Marches in Los Angeles, Oakland, New York City, and other cities in the US are taking place in support of sex workers’ rights and safety. Women took to the street chanting and carrying signs in support of prostitution, claiming sex work is work and should be protected as any other profession would be.
The focus of these marches seemed to be a law signed into law by President Donald Trump that penalizes the owners and administrators of websites used to purchase unwilling or underaged prostitutes; a law being challenged by many because of the adverse effects on prostitute’s ability to get business.
In the interest of objectivity, it must be stated that many of these objections have some footing in reality. Cities that had websites that facilitated contact between sex workers and customers saw a dramatic reduction in rape and murder of sex workers, however, these same sites were being used to traffic underage people and sex slaves and thus the argument for keeping them functional is a hard sell.
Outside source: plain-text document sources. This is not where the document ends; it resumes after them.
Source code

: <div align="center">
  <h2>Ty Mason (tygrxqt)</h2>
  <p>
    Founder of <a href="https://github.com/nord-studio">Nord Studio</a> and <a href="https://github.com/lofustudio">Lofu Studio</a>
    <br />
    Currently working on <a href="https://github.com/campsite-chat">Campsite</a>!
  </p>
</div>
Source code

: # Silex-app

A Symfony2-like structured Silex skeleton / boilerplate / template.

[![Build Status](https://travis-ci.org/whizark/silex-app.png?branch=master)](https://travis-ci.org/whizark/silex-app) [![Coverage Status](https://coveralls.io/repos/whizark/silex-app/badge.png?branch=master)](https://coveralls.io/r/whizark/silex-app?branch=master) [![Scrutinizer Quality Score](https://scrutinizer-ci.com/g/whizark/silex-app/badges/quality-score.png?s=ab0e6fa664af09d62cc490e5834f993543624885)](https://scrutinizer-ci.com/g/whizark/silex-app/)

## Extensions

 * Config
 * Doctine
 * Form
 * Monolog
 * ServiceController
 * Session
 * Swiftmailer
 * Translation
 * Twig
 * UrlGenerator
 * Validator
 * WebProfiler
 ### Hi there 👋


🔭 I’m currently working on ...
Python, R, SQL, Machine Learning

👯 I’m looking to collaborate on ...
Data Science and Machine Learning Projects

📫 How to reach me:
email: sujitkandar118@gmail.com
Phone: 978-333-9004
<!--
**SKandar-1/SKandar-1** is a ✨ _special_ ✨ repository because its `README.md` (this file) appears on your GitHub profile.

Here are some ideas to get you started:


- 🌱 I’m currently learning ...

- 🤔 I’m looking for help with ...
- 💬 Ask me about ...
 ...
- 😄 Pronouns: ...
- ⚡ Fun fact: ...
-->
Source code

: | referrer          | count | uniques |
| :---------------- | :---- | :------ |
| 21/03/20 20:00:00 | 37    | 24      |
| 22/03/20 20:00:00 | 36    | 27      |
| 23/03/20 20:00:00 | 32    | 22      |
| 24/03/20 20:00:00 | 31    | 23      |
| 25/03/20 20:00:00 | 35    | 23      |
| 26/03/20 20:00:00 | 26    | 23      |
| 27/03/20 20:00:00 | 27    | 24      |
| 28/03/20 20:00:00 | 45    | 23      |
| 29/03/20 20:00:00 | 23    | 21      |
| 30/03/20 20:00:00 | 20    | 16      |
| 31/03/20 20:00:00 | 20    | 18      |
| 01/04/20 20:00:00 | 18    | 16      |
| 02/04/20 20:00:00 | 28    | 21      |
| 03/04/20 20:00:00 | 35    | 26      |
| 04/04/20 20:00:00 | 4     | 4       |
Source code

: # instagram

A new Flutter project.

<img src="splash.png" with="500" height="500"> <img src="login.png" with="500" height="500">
The glorification and vindication of prostitution is front and centre in many political circles, claiming people have the right to do with their body whatever they wish. The argument can be made that this is true and that a willing exchange between two adults should not be regulated purely on moral grounds, however, the story is not so simple.
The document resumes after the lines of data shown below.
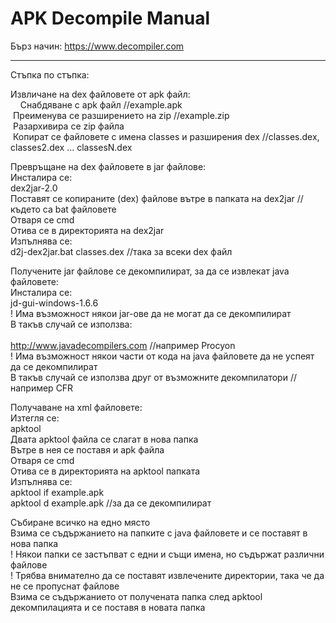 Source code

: # APK Decompile Manual

Бърз начин: https://www.decompiler.com
__________________________________

Стъпка по стъпка:

Извличане на dex файловете от apk файл:<br>
    Снабдяване с apk файл     //example.apk<br>
 Преименува се разширението на zip     //example.zip<br>
 Разархивира се zip файла<br>
 Копират се файловете с имена classes и разширения dex     //classes.dex, classes2.dex ... classesN.dex<br>

Превръщане на dex файловете в jar файлове:<br>
	Инсталира се:<br> 
		dex2jar-2.0<br>
	Поставят се копираните (dex) файлове вътре в папката на dex2jar     //където са bat файловете<br>
	Отваря се cmd<br>
		Отива се в директорията на dex2jar<br>
		Изпълнява се:<br>
				d2j-dex2jar.bat classes.dex     //така за всеки dex файл<br>

Получените jar файлове се декомпилират, за да се извлекат java файловете:<br>
	Инсталира се:<br>
		jd-gui-windows-1.6.6<br>
	! Има възможност някои jar-ове да не могат да се декомпилират<br>
		В такъв случай се използва:<br>     
			http://www.javadecompilers.com     //например Procyon<br>
		! Има възможност някои части от кода на java файловете да не успеят да се декомпилират<br>
			В такъв случай се използва друг от възможните декомпилатори     //например CFR<br>

Получаване на xml файловете:<br>
	Изтегля се:<br>
		apktool<br>
	Двата apktool файла се слагат в нова папка<br>
	Вътре в нея се поставя и apk файла<br>
	Отваря се cmd<br>
		Отива се в директорията на apktool папката<br>
		Изпълнява се:<br>
			apktool if example.apk<br>
			apktool d example.apk     //за да се декомпилират<br>

Събиране всичко на едно място<br>
	Взима се съдържанието на папките с java файловете и се поставят в нова папка<br>
		! Някои папки се застъпват с едни и същи имена, но съдържат различни файлове<br>
		! Трябва внимателно да се поставят извлечените директории, така че да не се пропуснат файлове<br>
	Взима се съдържанието от получената папка след apktool декомпилацията и се поставя в новата папка
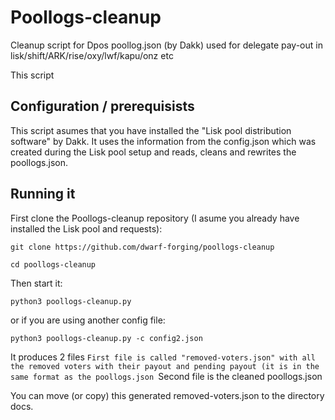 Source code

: # Poollogs-cleanup
Cleanup script for Dpos poollog.json (by Dakk) used for delegate pay-out in lisk/shift/ARK/rise/oxy/lwf/kapu/onz etc 

This script

## Configuration / prerequisists
This script asumes that you have installed the "Lisk pool distribution software" by Dakk.
It uses the information from the config.json which was created during the Lisk pool setup and reads, cleans and rewrites the poollogs.json.

## Running it
First clone the Poollogs-cleanup repository (I asume you already have installed the Lisk pool and requests):

`git clone https://github.com/dwarf-forging/poollogs-cleanup`

`cd poollogs-cleanup`


Then start it:

`python3 poollogs-cleanup.py`

or if you are using another config file:

`python3 poollogs-cleanup.py -c config2.json`

It produces 2 files 
`First file is called "removed-voters.json" with all the removed voters with their payout and pending payout (it is in the same format as the poollogs.json
`Second file is the cleaned poollogs.json

You can move (or copy) this generated removed-voters.json to the directory docs.
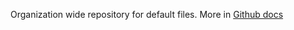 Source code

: Organization wide repository for default files.
More in [Github docs](https://docs.github.com/en/communities/setting-up-your-project-for-healthy-contributions/creating-a-default-community-health-file)
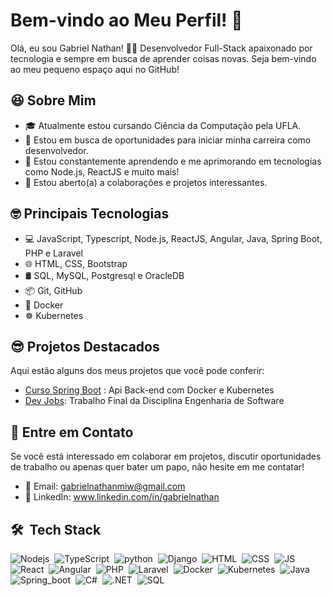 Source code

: # Bem-vindo ao Meu Perfil! 👋

Olá, eu sou Gabriel Nathan! 👨‍💻 Desenvolvedor Full-Stack apaixonado por tecnologia e sempre em busca de aprender coisas novas. Seja bem-vindo ao meu pequeno espaço aqui no GitHub! 

## 😆 Sobre Mim

- 🎓 Atualmente estou cursando Ciência da Computação pela UFLA.
- 💼 Estou em busca de oportunidades para iniciar minha carreira como desenvolvedor.
- 🌱 Estou constantemente aprendendo e me aprimorando em tecnologias como Node.js, ReactJS e muito mais!
- 🤝 Estou aberto(a) a colaborações e projetos interessantes.

## 🤓 Principais Tecnologias

- 💻 JavaScript, Typescript, Node.js, ReactJS, Angular, Java, Spring Boot, PHP e Laravel
- 🌐 HTML, CSS, Bootstrap
- 🛢️ SQL, MySQL, Postgresql e OracleDB
- 📦 Git, GitHub
- 🐳 Docker
- ☸ Kubernetes

## 😎 Projetos Destacados

Aqui estão alguns dos meus projetos que você pode conferir:

- [Curso Spring Boot](https://github.com/GabrielNathan12/Curso-Java-Rocketseat) : Api Back-end com Docker e Kubernetes
- [Dev Jobs](https://github.com/vitormeloa/gcc188-devjobs): Trabalho Final da Disciplina Engenharia de Software

## 🤝 Entre em Contato

Se você está interessado em colaborar em projetos, discutir oportunidades de trabalho ou apenas quer bater um papo, não hesite em me contatar!

- 📧 Email: gabrielnathanmiw@gmail.com
- 💼 LinkedIn: www.linkedin.com/in/gabrielnathan

## 🛠 &nbsp;Tech Stack

![Nodejs](https://img.shields.io/badge/-Node-05122A?style=flat&logo=Node.js)&nbsp;
![TypeScript](https://img.shields.io/badge/-TypeScript-05122A?style=flat&logo=TypeScript)&nbsp;
![python](https://img.shields.io/badge/-Python-05122A?style=flat&logo=Python)&nbsp;
![Django](https://img.shields.io/badge/-Django-05122A?style=flat&logo=Django)&nbsp;
![HTML](https://img.shields.io/badge/-HTML-05122A?style=flat&logo=HTML5)&nbsp;
![CSS](https://img.shields.io/badge/-CSS-05122A?style=flat&logo=CSS3&logoColor=1572B6)&nbsp;
![JS](https://img.shields.io/badge/-JavaScript-05122A?style=flat&logo=javascript)&nbsp;
![React](https://img.shields.io/badge/-React-05122A?style=flat&logo=React)&nbsp;
![Angular](https://img.shields.io/badge/-Angular-05122A?style=flat&logo=Angular)&nbsp;
![PHP](https://img.shields.io/badge/-PHP-05122A?style=flat&logo=PHP)&nbsp;
![Laravel](https://img.shields.io/badge/-Laravel-05122A?style=flat&logo=Laravel)&nbsp;
![Docker](https://img.shields.io/badge/-Docker-05122A?style=flat&logo=Docker)&nbsp;
![Kubernetes](https://img.shields.io/badge/-Kubernetes-05122A?style=flat&logo=Kubernetes)&nbsp;
![Java](https://img.shields.io/badge/-Java-05122A?style=flat&logo=java)&nbsp;
![Spring_boot](https://img.shields.io/badge/-Spring_boot-05122A?style=flat&logo=springboot)&nbsp;
![C#](https://img.shields.io/badge/-C%23-05122A?style=flat&logo=c-sharp)&nbsp;
![.NET](https://img.shields.io/badge/-.NET-05122A?style=flat&logo=.net)&nbsp;
![SQL](https://img.shields.io/badge/-SQL-05122A?style=flat&logo=sql)&nbsp;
We know that most sex-workers are constantly exposed to dangerous situations, violence, and rape, not to mention that many of them are motivated to do this because of substance abuse or mental illness that impedes their ability to do any other type of work. Many prostitution protection advocates would push the narrative of the high-end empowered prostitute; however, this is using the exception to justify the general.
Women who sell sex at with large monetary returns and are not exposed to dangerous situations and violence are overall pretty rare, and though it may seem like the so-called “whores’ march” is a group of women advocating in the interests of sex workers, it’s probably far more harmful to perpetuate the message that sex work is unlike other work and should be treated as such, as it may reduce motivation to help people who are in the industry and in need of help.